[Items listed in a dataset]
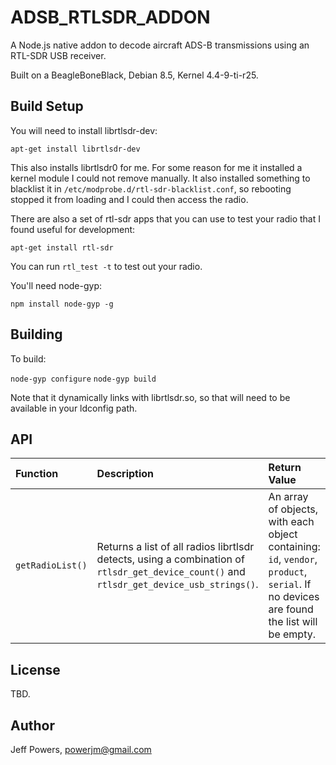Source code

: # ADSB_RTLSDR_ADDON

A Node.js native addon to decode aircraft ADS-B transmissions using an RTL-SDR USB receiver.

Built on a BeagleBoneBlack, Debian 8.5, Kernel 4.4-9-ti-r25.

## Build Setup

You will need to install librtlsdr-dev:

`apt-get install librtlsdr-dev`

This also installs librtlsdr0 for me.  For some reason for me it installed a kernel module I could not remove manually.  It also installed something to blacklist it in `/etc/modprobe.d/rtl-sdr-blacklist.conf`, so rebooting stopped it from loading and I could then access the radio.

There are also a set of rtl-sdr apps that you can use to test your radio that I found useful for development:

`apt-get install rtl-sdr`

You can run `rtl_test -t` to test out your radio.

You'll need node-gyp:

`npm install node-gyp -g`

## Building

To build:

`node-gyp configure`
`node-gyp build`

Note that it dynamically links with librtlsdr.so, so that will need to be available in your ldconfig path.

## API
| Function | Description | Return Value | Arguments |
|:---------|:------------|:-------------|:----------|
| `getRadioList()` | Returns a list of all radios librtlsdr detects, using a combination of `rtlsdr_get_device_count()` and `rtlsdr_get_device_usb_strings()`.| An array of objects, with each object containing: `id`, `vendor`, `product`, `serial`.  If no devices are found the list will be empty.| None. |

## License

TBD.

## Author
Jeff Powers, powerjm@gmail.com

Assigned task: Your task is to reproduce the entries above word for word, from the first line through the line with "You will need", and please leave out any pictures.

Result of this exercise:
Source code

: # ADSB_RTLSDR_ADDON

A Node.js native addon to decode aircraft ADS-B transmissions using an RTL-SDR USB receiver.

Built on a BeagleBoneBlack, Debian 8.5, Kernel 4.4-9-ti-r25.

## Build Setup

You will need to install librtlsdr-dev:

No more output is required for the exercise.